A global company needs to guard against payroll-related crime. Tim Kelsey considers how to avoid having R. Dean Taylor’s nightmare coming true in your organisation
The non- existent employee (or payroll ghost) is just one of the “crimes against payroll” we need to be vigilant against – especially when operating on an international basis. Sophisticated payroll scams not only include the creation of fictitious employees, but also the perennial favourites of fiddling time clocking records, making exaggerated expenses claims, and awarding loans to employees who then find ways to write off the sums owed.
Payroll fraud is one of those difficult but necessary subjects to discuss and confront on a regular basis. On the one hand, the vast majority of us simply cannot contemplate such a breach of ethics. Envy and greed play no part in the role of a payroll professional—and if these emotions trouble you, then a career change is the only answer. On the other hand, we all know it does occur—and we have to be prepared to identify it and prevent it from happening in our employer’s business. The following are short summaries of recent payroll stories that the media has covered:
- United States—An employee of the U.S. Postal Service in Washington, D.C., claimed $40,000 in wages for jury service that the employee claimed lasted 144 days. In reality, the employee had been discharged from jury duty on the first day of service, but had forged court papers to persuade his employer to pay him for what turned out to be a very long vacation.
- United Kingdom—A payroll supervisor working for a recruitment agency created more than 20 “ghost” employees on the payroll and fraudulently paid himself £2.9 million over a six-year period before being caught in an audit. Most of the money was gone before detection, having been spent on fast cars, holidays, and a Thai fiancée.
- Italy—The Southern Italian town of Boscotrecase was forced to shut down most of its municipal operations after an audit revealed that more than 200 employees were not performing their jobs. The individuals had bona fide roles with the municipality but did very little work—clocking in, drawing their salaries, but not actually performing any services. A hidden camera captured one employee placing a cardboard box over their head to avoid detection while clocking in many colleagues.
- Tanzania—In 2016, a national audit revealed that the Tanzanian government’s payroll had at least 10,000 employees drawing a combined salary of $2 million per month but who did not exist.
Segregate Payroll Duties
These global cases suggest that the best way to guard against payroll fraud is to have a good segregation of duties. No one person should be able to perform all the functions of creating a new employee, and preferably there should be three people to complete the process from start to finish. Two people might collude with each other, but it’s unlikely that three employees would do so. The segregation of duties argument is one of the most compelling reasons for locating the payroll function within the finance sphere rather than HR (collusion is easier if you know your colleagues), so companies that do locate payroll within HR should give special consideration as to how a good segregation of duties is achieved and routinely test that this works in practice.
Use Headcount Reports
As can also be seen from the news stories above, the creation of ghost employees is one of the most common methods used to commit payroll fraud. Such fraud might utilise the valid payroll records for deceased or ex-employees. Within the European Economic Area (EEA), pay particular attention to the records of ex-employees who were migrant labour under the freedom of movement principle and who have returned to their home countries. Such individuals, having left the country where the business functions, make perfect ghost employees as they are less likely to be sent communications which would make them suspect a fraud was being perpetrated in their name, and therefore prompt an enquiry to the ex-employer.

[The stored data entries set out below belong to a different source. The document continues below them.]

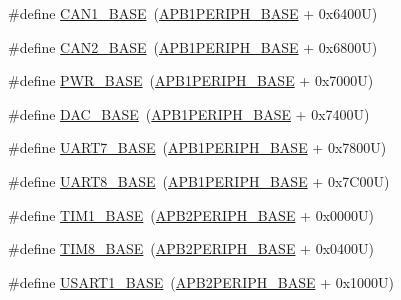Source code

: \begin{DoxyCompactItemize}
\item 
\#define \hyperlink{group___peripheral__memory__map_gad8e45ea6c032d9fce1b0516fff9d8eaa}{C\+A\+N1\+\_\+\+B\+A\+SE}~(\hyperlink{group___peripheral__memory__map_ga45666d911f39addd4c8c0a0ac3388cfb}{A\+P\+B1\+P\+E\+R\+I\+P\+H\+\_\+\+B\+A\+SE} + 0x6400\+U)
\item 
\#define \hyperlink{group___peripheral__memory__map_gaf7b8267b0d439f8f3e82f86be4b9fba1}{C\+A\+N2\+\_\+\+B\+A\+SE}~(\hyperlink{group___peripheral__memory__map_ga45666d911f39addd4c8c0a0ac3388cfb}{A\+P\+B1\+P\+E\+R\+I\+P\+H\+\_\+\+B\+A\+SE} + 0x6800\+U)
\item 
\#define \hyperlink{group___peripheral__memory__map_gac691ec23dace8b7a649a25acb110217a}{P\+W\+R\+\_\+\+B\+A\+SE}~(\hyperlink{group___peripheral__memory__map_ga45666d911f39addd4c8c0a0ac3388cfb}{A\+P\+B1\+P\+E\+R\+I\+P\+H\+\_\+\+B\+A\+SE} + 0x7000\+U)
\item 
\#define \hyperlink{group___peripheral__memory__map_gad18d0b914c7f68cecbee1a2d23a67d38}{D\+A\+C\+\_\+\+B\+A\+SE}~(\hyperlink{group___peripheral__memory__map_ga45666d911f39addd4c8c0a0ac3388cfb}{A\+P\+B1\+P\+E\+R\+I\+P\+H\+\_\+\+B\+A\+SE} + 0x7400\+U)
\item 
\#define \hyperlink{group___peripheral__memory__map_ga3150e4b10ec876c0b20f22de12a8fa40}{U\+A\+R\+T7\+\_\+\+B\+A\+SE}~(\hyperlink{group___peripheral__memory__map_ga45666d911f39addd4c8c0a0ac3388cfb}{A\+P\+B1\+P\+E\+R\+I\+P\+H\+\_\+\+B\+A\+SE} + 0x7800\+U)
\item 
\#define \hyperlink{group___peripheral__memory__map_gac9c6cd59a248941d9d2462ab21a2346e}{U\+A\+R\+T8\+\_\+\+B\+A\+SE}~(\hyperlink{group___peripheral__memory__map_ga45666d911f39addd4c8c0a0ac3388cfb}{A\+P\+B1\+P\+E\+R\+I\+P\+H\+\_\+\+B\+A\+SE} + 0x7\+C00\+U)
\item 
\#define \hyperlink{group___peripheral__memory__map_gaf8aa324ca5011b8173ab16585ed7324a}{T\+I\+M1\+\_\+\+B\+A\+SE}~(\hyperlink{group___peripheral__memory__map_ga25b99d6065f1c8f751e78f43ade652cb}{A\+P\+B2\+P\+E\+R\+I\+P\+H\+\_\+\+B\+A\+SE} + 0x0000\+U)
\item 
\#define \hyperlink{group___peripheral__memory__map_ga5b72f698b7a048a6f9fcfe2efe5bc1db}{T\+I\+M8\+\_\+\+B\+A\+SE}~(\hyperlink{group___peripheral__memory__map_ga25b99d6065f1c8f751e78f43ade652cb}{A\+P\+B2\+P\+E\+R\+I\+P\+H\+\_\+\+B\+A\+SE} + 0x0400\+U)
\item 
\#define \hyperlink{group___peripheral__memory__map_ga86162ab3f740db9026c1320d46938b4d}{U\+S\+A\+R\+T1\+\_\+\+B\+A\+SE}~(\hyperlink{group___peripheral__memory__map_ga25b99d6065f1c8f751e78f43ade652cb}{A\+P\+B2\+P\+E\+R\+I\+P\+H\+\_\+\+B\+A\+SE} + 0x1000\+U)

\end{DoxyCompactItemize}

Another area to check, particularly in companies with high staff turnover, involves “no-show” employees. These are employees who passed through the recruitment process, but never actually started work and are made live on the payroll by a fraudster. And, of course there’s always the chance that a fraudster simply creates a fictitious employee. This will often require collusion with an HR colleague to create the necessary personnel record to feed the payroll system. With the shift toward more payroll automation, a single point of control (i.e., creating a record in HR that automatically feeds payroll) can quickly become a single point of risk if not properly controlled.
So, how does an organization guard against the creation of ghost employees? Auditors often suggest headcount reports sent to line managers for verification. But how many line managers actually have the time or inclination to search through a line-by-line report and verify all of the members of a large department in the narrow timeframe usually available between running the trial payroll and executing the final net pay run?

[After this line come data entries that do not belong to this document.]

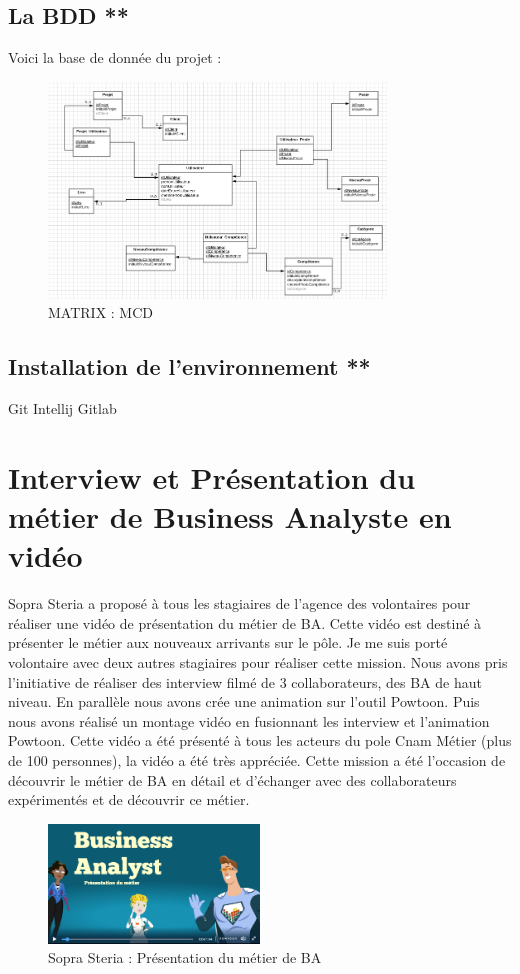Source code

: \subsection{La BDD **}

Voici la base de donnée du projet :
\begin{figure}[H]
\centering
\includegraphics[width=0.8\textwidth]{images/matrix-bdd.png}
\caption{MATRIX : MCD}
\end{figure}

\subsection{Installation de l’environnement **}

Git Intellij Gitlab

\section{Interview et Présentation du métier de Business Analyste en vidéo}

Sopra Steria a proposé à tous les stagiaires de l'agence des volontaires pour réaliser une vidéo de présentation du métier de BA. Cette vidéo est destiné à présenter le métier aux nouveaux arrivants sur le pôle.
Je me suis porté volontaire avec deux autres stagiaires pour réaliser cette mission. 
Nous avons pris l'initiative de réaliser des interview filmé de 3 collaborateurs, des BA de haut niveau. 
En parallèle nous avons crée une animation sur l'outil Powtoon. Puis nous avons réalisé un montage vidéo en fusionnant les interview et l'animation Powtoon. Cette vidéo a été présenté à tous les acteurs du pole Cnam Métier (plus de 100 personnes), la vidéo a été très appréciée. Cette mission a été l'occasion de découvrir le métier de BA en détail et d'échanger avec des collaborateurs expérimentés et de découvrir ce métier.

\begin{figure}[H]
\centering
\includegraphics[width=0.5\textwidth]{images/presBA.png}
\caption{Sopra Steria : Présentation du métier de BA}
\end{figure}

Instead, why not ask line managers to verify the details of a handful of employees each month chosen at random? The check could include, for example, taking a photograph of the employee at the workplace to prove they are working (well at least for that moment anyway!). Another idea is to perform a check-off exercise comparing payroll with another company document that refers to the individuals working in a department, and which a fraudster would find difficult to manipulate. For example, checking off the payroll run against an internal telephone directory or list of active email accounts to see who is really there.
Ghost employees are not the only method by which payroll fraud can be committed. Many payroll systems include the functionality to allow an employee to split net pay over more than one bank account. This can be useful for employees, particularly those who might want to hide their true net income from a spouse. The apocryphal tale of workers having basic pay paid to the family joint account whilst overtime and bonuses are paid to a secret “fun” account can happen legitimately. But they can also give the criminally-minded an opportunity.

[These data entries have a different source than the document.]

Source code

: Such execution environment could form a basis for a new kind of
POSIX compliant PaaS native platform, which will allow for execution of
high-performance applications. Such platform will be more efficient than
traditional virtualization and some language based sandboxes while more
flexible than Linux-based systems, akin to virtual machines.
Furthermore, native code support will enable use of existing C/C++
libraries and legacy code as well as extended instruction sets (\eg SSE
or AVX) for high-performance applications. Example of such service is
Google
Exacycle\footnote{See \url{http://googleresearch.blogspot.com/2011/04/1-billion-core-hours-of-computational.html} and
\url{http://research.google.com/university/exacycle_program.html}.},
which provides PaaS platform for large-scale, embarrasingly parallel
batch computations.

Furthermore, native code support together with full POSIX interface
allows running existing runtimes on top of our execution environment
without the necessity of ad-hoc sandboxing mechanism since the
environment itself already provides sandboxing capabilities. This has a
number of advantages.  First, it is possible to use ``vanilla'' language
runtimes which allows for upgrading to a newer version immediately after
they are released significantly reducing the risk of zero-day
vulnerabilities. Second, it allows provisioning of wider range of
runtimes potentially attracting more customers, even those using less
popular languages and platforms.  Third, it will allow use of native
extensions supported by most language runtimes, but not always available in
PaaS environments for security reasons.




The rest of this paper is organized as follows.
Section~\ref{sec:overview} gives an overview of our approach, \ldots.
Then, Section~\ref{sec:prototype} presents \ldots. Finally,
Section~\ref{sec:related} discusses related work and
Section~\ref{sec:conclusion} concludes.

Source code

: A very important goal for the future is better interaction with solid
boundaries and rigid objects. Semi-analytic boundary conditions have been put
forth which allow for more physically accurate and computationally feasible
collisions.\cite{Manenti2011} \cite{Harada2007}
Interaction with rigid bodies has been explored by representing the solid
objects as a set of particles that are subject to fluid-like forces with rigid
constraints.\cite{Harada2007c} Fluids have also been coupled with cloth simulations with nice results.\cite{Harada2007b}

The fraudster adds an additional payment (often a one-off payment such as a season ticket loan) to a genuine employee’s pay record and sets the record to pay the loan funds to a second bank account controlled by the fraudster. Through their access to the payroll system, the fraudster manipulates the copy payslip that the employee receives to show only the usual salary—which, of course, matches the funds credited to the employee’s bank account. As a loan payment heading was used, there will be no reflection in year-to-date balances on the pay advice, so the genuine employee will have no reason to notice what the fraudster has done.
One check would bring the fraud suggested above quickly to the attention of the employer. Drawing a loan payment should create an accounting entry on a control account that in turn needs a corresponding loan repayment scheme to balance it off. But that assumes all control accounts are reconciled every month to the penny—it can be easy to let this work “slip” during busy periods. Equally, the fraudster may be the person responsible for performing the reconciliation–emphasising again the importance of a robust segregation of duties. So, make sure that control reconciliations are properly signed off by an appropriately senior manager who drills into the reconciliation and checks a number of the account transactions, rather than just checking that the debit and credit postings equal back to a zero balance.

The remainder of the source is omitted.